[html4all] HTML Specifications
Robert J Burns
rob at robburns.com
Sun Feb 1 12:30:46 PST 2009
Hello 4All,
I've made some substantial progress on developing an HTML4All HTML
specification/specifications. I've done a lot to re-factor the way
HTML is framed: mostly to avoid the common confusion of technical
terms (such as an HTML document which can mean an HTML document
regardless of its serialized form or can mean a non-XHTML document),
but I think there are many other benefits too. Based on earlier
messages I sent to the HTML WG, I followed my own advice and separated
the parsing from the vocabulary from the browser behavior. My thinking
is that, other than parsing and the presentation of HTML vocabulary, I
will mostly rely on referencing the HTML5 specification in terms of
browser behavior. For the presentation of HTML vocabulary, I expect to
describe that mostly in CSS terms (though there are some things that
have no CSS analog) so any CSS conforming UA will be able to easily
support the presentation of our HTML (which I'm modestly calling HTML
4.1 for lack of another name).
-------------- next part --------------
A non-text attachment was scrubbed...
Name: HTML4AllStack.png
Type: image/png
Size: 39152 bytes
Desc: not available
URL: <http://wilbur.bytowninternet.com/pipermail/list_html4all.org/attachments/20090201/1e49c60d/attachment-0001.png>
-------------- next part --------------
Parsing:
The parsing adds many forward compatible features that Ian has
rejected under the claim that no browser is going to make any changes
to the parsing (so apparently we specify the incorrect parsing because
we take the fatalist position that "oh well, no one will implement the
HTML5 parsing algorithm anyway"). Some of the changes I added to the
parsing algorithm are already supported in one browser or another. For
example I added the WebKit behavior of allowing a self-closing tag on
'script' elements with a 'src' attribute. I've also added support for
new and unknown elements in the head which some browsers support
(e.g., I think Opera off of the top of my head).

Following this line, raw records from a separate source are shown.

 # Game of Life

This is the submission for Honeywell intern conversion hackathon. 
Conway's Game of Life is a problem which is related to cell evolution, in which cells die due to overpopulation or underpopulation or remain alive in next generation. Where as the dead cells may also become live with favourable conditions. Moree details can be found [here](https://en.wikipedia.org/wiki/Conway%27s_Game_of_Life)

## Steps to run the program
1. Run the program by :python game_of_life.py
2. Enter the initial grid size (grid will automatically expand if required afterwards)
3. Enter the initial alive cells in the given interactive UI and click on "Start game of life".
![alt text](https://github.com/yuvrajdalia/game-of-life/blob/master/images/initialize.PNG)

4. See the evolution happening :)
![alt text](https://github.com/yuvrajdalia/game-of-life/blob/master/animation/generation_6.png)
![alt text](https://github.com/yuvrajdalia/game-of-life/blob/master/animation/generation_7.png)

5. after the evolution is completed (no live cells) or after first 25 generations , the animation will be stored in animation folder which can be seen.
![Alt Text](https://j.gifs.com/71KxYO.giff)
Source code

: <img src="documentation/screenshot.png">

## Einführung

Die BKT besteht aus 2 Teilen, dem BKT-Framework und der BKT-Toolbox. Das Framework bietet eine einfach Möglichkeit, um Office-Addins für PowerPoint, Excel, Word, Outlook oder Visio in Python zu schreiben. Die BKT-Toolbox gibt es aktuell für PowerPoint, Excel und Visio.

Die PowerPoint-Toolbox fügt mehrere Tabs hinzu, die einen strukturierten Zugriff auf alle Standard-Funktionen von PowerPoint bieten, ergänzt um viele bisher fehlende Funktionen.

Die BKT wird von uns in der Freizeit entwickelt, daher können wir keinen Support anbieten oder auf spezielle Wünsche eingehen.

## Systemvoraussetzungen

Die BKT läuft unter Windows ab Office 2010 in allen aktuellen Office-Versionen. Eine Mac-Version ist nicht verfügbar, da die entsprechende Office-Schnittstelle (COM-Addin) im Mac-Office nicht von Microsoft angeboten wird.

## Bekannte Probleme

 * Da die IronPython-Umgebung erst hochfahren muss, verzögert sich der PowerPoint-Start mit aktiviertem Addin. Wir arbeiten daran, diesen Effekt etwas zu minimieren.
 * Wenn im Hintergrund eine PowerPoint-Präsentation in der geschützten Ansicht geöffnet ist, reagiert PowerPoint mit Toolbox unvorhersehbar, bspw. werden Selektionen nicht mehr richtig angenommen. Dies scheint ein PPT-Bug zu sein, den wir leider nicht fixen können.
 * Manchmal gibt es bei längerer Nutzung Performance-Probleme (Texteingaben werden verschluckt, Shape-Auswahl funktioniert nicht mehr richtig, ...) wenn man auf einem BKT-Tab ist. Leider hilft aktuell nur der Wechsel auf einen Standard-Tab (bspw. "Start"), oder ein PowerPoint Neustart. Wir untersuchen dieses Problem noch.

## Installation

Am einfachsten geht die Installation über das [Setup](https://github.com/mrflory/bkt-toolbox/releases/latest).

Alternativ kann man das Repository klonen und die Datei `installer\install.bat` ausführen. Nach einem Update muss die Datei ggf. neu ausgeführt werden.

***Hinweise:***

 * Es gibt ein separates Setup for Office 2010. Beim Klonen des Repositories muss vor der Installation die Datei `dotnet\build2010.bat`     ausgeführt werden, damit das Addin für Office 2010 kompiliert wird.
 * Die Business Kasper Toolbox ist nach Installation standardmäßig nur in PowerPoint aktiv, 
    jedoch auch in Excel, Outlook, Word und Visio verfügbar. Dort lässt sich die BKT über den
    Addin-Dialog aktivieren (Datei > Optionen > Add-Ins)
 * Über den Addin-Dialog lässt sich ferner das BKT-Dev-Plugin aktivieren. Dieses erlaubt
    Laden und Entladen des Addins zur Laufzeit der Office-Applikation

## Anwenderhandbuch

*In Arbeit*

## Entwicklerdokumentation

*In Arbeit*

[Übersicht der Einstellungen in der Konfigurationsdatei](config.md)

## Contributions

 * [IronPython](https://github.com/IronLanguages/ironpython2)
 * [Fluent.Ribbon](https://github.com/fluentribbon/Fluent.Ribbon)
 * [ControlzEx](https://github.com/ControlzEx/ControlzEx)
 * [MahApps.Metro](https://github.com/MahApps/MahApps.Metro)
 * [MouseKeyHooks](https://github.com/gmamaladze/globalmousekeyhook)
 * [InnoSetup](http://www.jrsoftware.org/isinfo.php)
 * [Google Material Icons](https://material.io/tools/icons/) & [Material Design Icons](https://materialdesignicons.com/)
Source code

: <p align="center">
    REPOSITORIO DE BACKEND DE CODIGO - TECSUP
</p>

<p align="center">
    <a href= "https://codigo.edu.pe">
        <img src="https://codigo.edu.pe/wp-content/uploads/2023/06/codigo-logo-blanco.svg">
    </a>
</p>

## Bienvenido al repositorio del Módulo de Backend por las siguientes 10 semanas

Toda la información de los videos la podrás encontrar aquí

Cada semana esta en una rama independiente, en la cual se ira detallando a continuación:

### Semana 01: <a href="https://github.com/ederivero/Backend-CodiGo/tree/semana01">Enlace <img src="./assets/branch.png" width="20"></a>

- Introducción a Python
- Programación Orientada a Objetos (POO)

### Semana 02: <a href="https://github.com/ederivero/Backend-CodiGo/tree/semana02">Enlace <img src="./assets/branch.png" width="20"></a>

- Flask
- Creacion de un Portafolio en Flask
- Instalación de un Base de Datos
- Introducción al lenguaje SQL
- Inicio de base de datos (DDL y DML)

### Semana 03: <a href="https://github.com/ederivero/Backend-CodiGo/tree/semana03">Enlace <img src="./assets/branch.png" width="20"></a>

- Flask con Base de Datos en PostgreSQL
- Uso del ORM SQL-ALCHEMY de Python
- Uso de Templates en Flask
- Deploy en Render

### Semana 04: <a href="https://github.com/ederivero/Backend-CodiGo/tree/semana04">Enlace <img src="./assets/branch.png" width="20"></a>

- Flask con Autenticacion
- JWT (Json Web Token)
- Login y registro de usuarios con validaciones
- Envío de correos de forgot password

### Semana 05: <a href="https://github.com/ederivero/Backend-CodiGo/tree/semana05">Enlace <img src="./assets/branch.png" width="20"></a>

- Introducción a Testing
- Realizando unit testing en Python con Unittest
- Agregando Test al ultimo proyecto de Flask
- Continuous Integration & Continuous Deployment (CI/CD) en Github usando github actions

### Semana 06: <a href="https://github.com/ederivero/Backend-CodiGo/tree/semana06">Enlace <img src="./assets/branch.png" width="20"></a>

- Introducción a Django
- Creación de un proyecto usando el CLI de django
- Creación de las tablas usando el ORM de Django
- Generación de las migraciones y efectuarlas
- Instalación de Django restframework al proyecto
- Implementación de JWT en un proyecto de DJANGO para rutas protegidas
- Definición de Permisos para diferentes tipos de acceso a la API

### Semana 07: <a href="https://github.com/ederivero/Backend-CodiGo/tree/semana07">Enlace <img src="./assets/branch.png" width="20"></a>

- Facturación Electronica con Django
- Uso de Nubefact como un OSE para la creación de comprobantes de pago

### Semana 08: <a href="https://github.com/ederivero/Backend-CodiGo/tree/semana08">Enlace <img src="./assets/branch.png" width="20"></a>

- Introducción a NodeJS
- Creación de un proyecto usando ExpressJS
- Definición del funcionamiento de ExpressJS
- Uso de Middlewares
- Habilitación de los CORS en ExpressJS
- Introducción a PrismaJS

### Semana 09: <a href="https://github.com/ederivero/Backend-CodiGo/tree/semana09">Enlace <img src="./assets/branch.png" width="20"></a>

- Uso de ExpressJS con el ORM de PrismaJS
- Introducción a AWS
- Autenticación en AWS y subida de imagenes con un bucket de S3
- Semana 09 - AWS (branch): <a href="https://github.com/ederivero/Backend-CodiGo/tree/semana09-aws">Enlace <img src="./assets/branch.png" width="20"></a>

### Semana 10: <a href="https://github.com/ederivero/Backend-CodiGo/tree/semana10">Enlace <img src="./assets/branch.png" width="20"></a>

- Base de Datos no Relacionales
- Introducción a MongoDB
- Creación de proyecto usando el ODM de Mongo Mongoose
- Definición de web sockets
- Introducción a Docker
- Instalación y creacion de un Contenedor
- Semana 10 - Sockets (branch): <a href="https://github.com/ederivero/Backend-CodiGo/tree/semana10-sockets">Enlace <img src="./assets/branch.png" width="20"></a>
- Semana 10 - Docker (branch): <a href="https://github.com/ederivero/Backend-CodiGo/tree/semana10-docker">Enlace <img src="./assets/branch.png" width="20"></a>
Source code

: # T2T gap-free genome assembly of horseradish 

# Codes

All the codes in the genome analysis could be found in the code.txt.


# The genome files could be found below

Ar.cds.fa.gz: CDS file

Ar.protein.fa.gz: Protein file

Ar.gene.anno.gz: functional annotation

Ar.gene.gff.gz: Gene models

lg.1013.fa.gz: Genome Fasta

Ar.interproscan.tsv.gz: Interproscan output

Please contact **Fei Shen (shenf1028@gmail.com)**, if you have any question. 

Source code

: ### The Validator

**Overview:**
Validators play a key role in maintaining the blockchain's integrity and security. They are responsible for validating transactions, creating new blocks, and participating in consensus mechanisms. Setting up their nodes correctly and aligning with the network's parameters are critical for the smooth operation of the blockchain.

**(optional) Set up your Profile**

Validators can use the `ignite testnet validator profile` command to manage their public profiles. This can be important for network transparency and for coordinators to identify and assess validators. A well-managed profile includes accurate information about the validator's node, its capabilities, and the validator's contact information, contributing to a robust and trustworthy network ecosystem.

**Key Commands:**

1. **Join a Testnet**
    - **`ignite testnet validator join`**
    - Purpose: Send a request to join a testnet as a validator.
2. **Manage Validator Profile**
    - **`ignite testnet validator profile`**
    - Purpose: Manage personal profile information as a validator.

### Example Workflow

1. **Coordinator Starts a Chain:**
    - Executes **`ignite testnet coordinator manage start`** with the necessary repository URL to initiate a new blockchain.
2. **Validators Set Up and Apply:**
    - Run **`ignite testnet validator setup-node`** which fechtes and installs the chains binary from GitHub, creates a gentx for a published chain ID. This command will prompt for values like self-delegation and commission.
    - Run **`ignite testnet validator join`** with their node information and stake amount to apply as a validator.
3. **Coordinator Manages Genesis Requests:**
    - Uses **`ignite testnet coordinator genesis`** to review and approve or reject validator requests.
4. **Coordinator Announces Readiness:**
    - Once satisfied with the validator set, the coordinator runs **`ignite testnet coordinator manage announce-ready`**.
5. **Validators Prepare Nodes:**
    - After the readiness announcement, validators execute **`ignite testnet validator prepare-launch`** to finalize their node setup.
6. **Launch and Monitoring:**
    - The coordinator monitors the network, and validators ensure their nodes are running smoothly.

I added namespace aware parsing to the parsing algorithm so that not
only are 'html', 'mathml', and presumably 'svg' to be added to their
respective namespaces, but any author declared namespace will also be
added to the appropriate namespace. This namespace aware parsing is
not all that different from IEs text/html parser (though IE admittedly
is a bit less namespace aware in its resulting document).
I'm also in the process of explicitly adding the HTML4All elements to
the parsing algorithm, though a browser implementing the parsing
algorithm will automatically work with our newly added elements (which
is the forward compatibility feature I added already).
Serialization:
In the spirit of separating implementation conformance from document
conformance, the parsing algorithm is entirely about implementation
conformance. Serialization on the other hand is entirely about
document conformance (well except for serializing
implementations :-) ). My goal is to have a canonical HTML
serialization (what I'm calling cHTML with c for canonical) that
basically follows the XHTML1.0 appendix C criteria and the new W3C
Media Types note[1] with respect to HTML (and obviously not the
script, DOM, and CSS criteria in that note). This serialization
promotes what many of us insist are best practices in serialization.
Leif has raised with me the desire to allow some source minimization
and I think this could be done with alternate serialization
specifications (which would have some corresponding conformance
checking service). The possible alterations a serialization separate
from the cHTML serialization might add (in order of best practice
where each item in the list is a little worse practice IMHO).
? element tag minimization where some closing tags can be omitted
(except for 'p') and opening and closing tags can be omitted on
'html', 'head', 'body', and 'tbody' and 'colgroup' (I expect to
require explicit 'tbody' and 'colgroup' in the cHMTL serialization)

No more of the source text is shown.